_WORK TASK:_ Return exactly the lines from the start of the records below through the line containing "need to (Cholesky)", both ends included, and leave out the pictures.

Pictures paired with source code
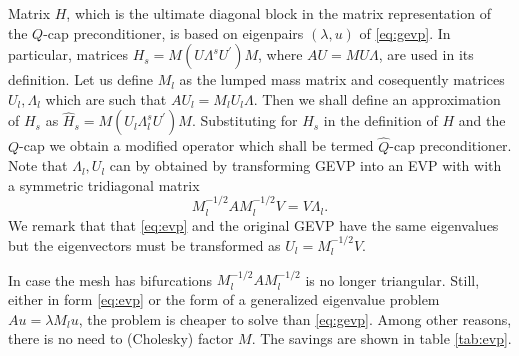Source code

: \documentclass[10pt, a4paper]{article}
\newcommand{\dual}[1]{\ensuremath{{#1}^{\prime}}}
\begin{document}
Matrix $H$, which is the ultimate diagonal block in the matrix representation of
the $Q$-cap preconditioner, is based on eigenpairs $(\lambda, u)$ of
\eqref{eq:gevp}. In particular, matrices $H_s=M(U\Lambda^s \dual{U})M$, where
$AU=MU\Lambda$, are used in its definition. Let us define $M_l$ as the lumped
mass matrix and cosequently matrices $U_l, \Lambda_l$ which are such that
$AU_l=M_l U_l\Lambda$. Then we shall define an approximation of $H_s$ as
$\hat{H}_s=M(U_l\Lambda^s_l\dual{U})M$. Substituting for $H_s$ in the definition
of $H$ and the $Q$-cap we obtain a modified operator which shall be termed 
$\hat{Q}$-cap preconditioner.
Note that $\Lambda_l, U_l$ can by obtained by transforming GEVP into an EVP with 
with a symmetric tridiagonal matrix
\begin{equation}\label{eq:evp}
  M_l^{-1/2}A M_l^{-1/2} V=V\Lambda_l.
\end{equation}
We remark that that \eqref{eq:evp} and the original GEVP have the same
eigenvalues but the eigenvectors must be transformed as $U_l=M_l^{-1/2} V$.

In case the mesh has bifurcations $M_l^{-1/2}A M_l^{-1/2}$ is no longer 
triangular. Still, either in form \eqref{eq:evp} or the form of a
generalized eigenvalue problem $Au=\lambda M_l u$, the problem is cheaper to
solve than \eqref{eq:gevp}. Among other reasons, there is no need to (Cholesky) 
factor $M$. The savings are shown in table \ref{tab:evp}.
\end{document}
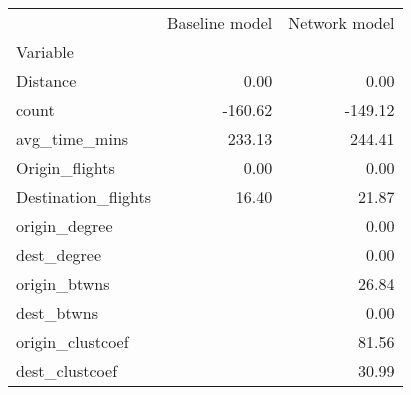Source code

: \begin{tabular}{lrr}
\toprule
{} &  Baseline model &  Network model \\
Variable            &                 &                \\
\midrule
Distance            &            0.00 &           0.00 \\
count               &         -160.62 &        -149.12 \\
avg\_time\_mins       &          233.13 &         244.41 \\
Origin\_flights      &            0.00 &           0.00 \\
Destination\_flights &           16.40 &          21.87 \\
origin\_degree       &                 &           0.00 \\
dest\_degree         &                 &           0.00 \\
origin\_btwns        &                 &          26.84 \\
dest\_btwns          &                 &           0.00 \\
origin\_clustcoef    &                 &          81.56 \\
dest\_clustcoef      &                 &          30.99 \\
\bottomrule
\end{tabular}
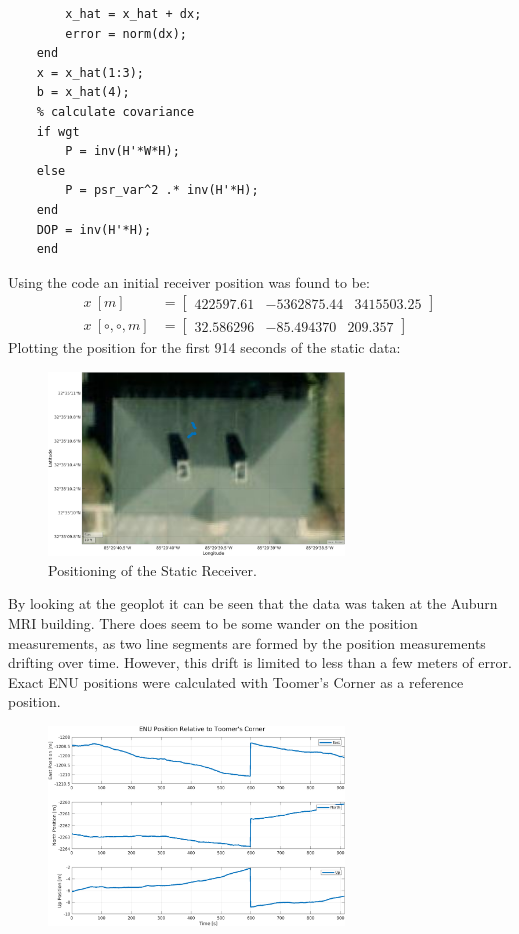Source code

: \documentclass[11pt]{article}
\begin{document}
\begin{enumerate}[label=\textbf{\arabic*.}]
\begin{lstlisting}
        x_hat = x_hat + dx;
        error = norm(dx);
    end
    x = x_hat(1:3);
    b = x_hat(4);
    % calculate covariance
    if wgt
        P = inv(H'*W*H);
    else
        P = psr_var^2 .* inv(H'*H);
    end
    DOP = inv(H'*H);
    end    
  \end{lstlisting}
  Using the code an initial receiver position was found to be: 
  \begin{equation*}
    \begin{split}
      x \:\si{[m]} &= 
      \begin{bmatrix}
        422597.61 & -5362875.44 & 3415503.25
      \end{bmatrix} \\
      x \:\si{[\circ, \circ, m]} &=
      \begin{bmatrix}
        32.586296 & -85.494370 & 209.357
      \end{bmatrix}
    \end{split}
  \end{equation*}
  Plotting the position for the first 914 seconds of the static data:
  \begin{figure}[H]
    \centering
    \includegraphics[width=0.7\textwidth]{static_pos.png}
    \caption{Positioning of the Static Receiver.}
  \end{figure}
  By looking at the geoplot it can be seen that the data was taken at the Auburn MRI 
  building. There does seem to be some wander on the position measurements, as 
  two line segments are formed by the position measurements drifting over time. 
  However, this drift is limited to less than a few meters of error. Exact ENU 
  positions were calculated with Toomer's Corner as a reference position. 
  \begin{figure}[H]
    \centering
    \includegraphics[width=0.7\textwidth]{static_pos_enu.png}

\end{figure}
\end{enumerate}
\end{document}
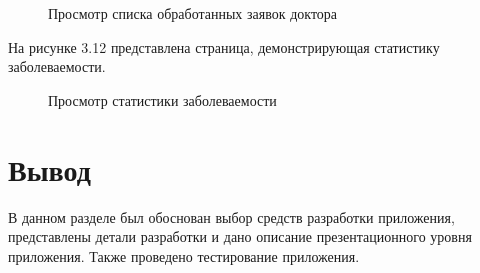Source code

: \begin{figure}[!h]
	\caption{Просмотр списка обработанных заявок доктора}
\end{figure}

На рисунке 3.12 представлена страница, демонстрирующая статистику заболеваемости.

\begin{figure}[!h]
	\caption{Просмотр статистики заболеваемости}
\end{figure}

\section*{Вывод}

В данном разделе был обоснован выбор средств разработки приложения, представлены детали разработки и дано описание презентационного уровня приложения. Также проведено тестирование приложения.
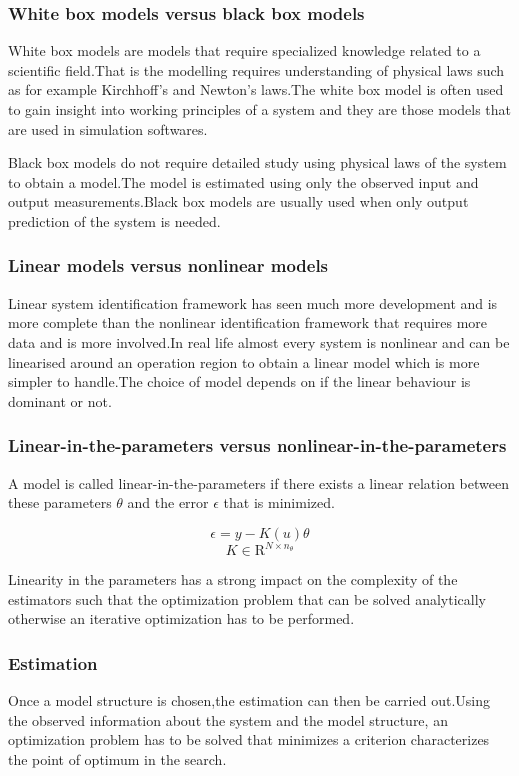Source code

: \documentclass[a4paper,12pt]{article}
\numberwithin{equation}{section}
\begin{document}
\subsubsection*{ White box models versus black box models }
White box models are models that require specialized knowledge related to a scientific field.That is the modelling requires understanding of physical laws such as for example Kirchhoff’s and Newton’s laws.The white box model is often used to gain insight into working principles of a system and they are those models that are used in simulation softwares.

Black box models do not require detailed study using physical laws of the system to obtain a model.The model is estimated  using only the observed input and output measurements.Black box models are usually used when only output prediction of the system is needed. 

\subsubsection*{ Linear models versus nonlinear models }
Linear system identification framework has seen much more development and is more complete than the nonlinear identification framework that  requires more data and is more involved.In real life almost every system is nonlinear and  can be linearised around an operation region to obtain a linear model which is more simpler to handle.The choice of model depends on if the linear behaviour is dominant or not.

\subsubsection*{ Linear-in-the-parameters versus nonlinear-in-the-parameters }
A model is called linear-in-the-parameters if there exists a linear relation between these parameters $\theta$ and the error $\epsilon$ that is minimized.

\[\epsilon=y-K(u) \theta\]
\[K \in \mathrm{R}^{N \times n_{\theta}}\]

Linearity in the parameters has a strong impact on the complexity of the estimators such that the optimization problem that can be solved analytically  otherwise an iterative optimization has to be performed.

\subsubsection{ Estimation}
Once a model structure is chosen,the estimation can then be carried out.Using the observed information about the system and the model structure, an optimization problem has to be solved that minimizes a criterion characterizes the point of optimum in the search.
\end{document}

_RESPONSE AREA:_
Source code

: \documentclass[10pt, a4paper]{article}
\newcommand{\dual}[1]{\ensuremath{{#1}^{\prime}}}
\begin{document}
Matrix $H$, which is the ultimate diagonal block in the matrix representation of
the $Q$-cap preconditioner, is based on eigenpairs $(\lambda, u)$ of
\eqref{eq:gevp}. In particular, matrices $H_s=M(U\Lambda^s \dual{U})M$, where
$AU=MU\Lambda$, are used in its definition. Let us define $M_l$ as the lumped
mass matrix and cosequently matrices $U_l, \Lambda_l$ which are such that
$AU_l=M_l U_l\Lambda$. Then we shall define an approximation of $H_s$ as
$\hat{H}_s=M(U_l\Lambda^s_l\dual{U})M$. Substituting for $H_s$ in the definition
of $H$ and the $Q$-cap we obtain a modified operator which shall be termed 
$\hat{Q}$-cap preconditioner.
Note that $\Lambda_l, U_l$ can by obtained by transforming GEVP into an EVP with 
with a symmetric tridiagonal matrix
\begin{equation}\label{eq:evp}
  M_l^{-1/2}A M_l^{-1/2} V=V\Lambda_l.
\end{equation}
We remark that that \eqref{eq:evp} and the original GEVP have the same
eigenvalues but the eigenvectors must be transformed as $U_l=M_l^{-1/2} V$.

In case the mesh has bifurcations $M_l^{-1/2}A M_l^{-1/2}$ is no longer 
triangular. Still, either in form \eqref{eq:evp} or the form of a
generalized eigenvalue problem $Au=\lambda M_l u$, the problem is cheaper to
solve than \eqref{eq:gevp}. Among other reasons, there is no need to (Cholesky) 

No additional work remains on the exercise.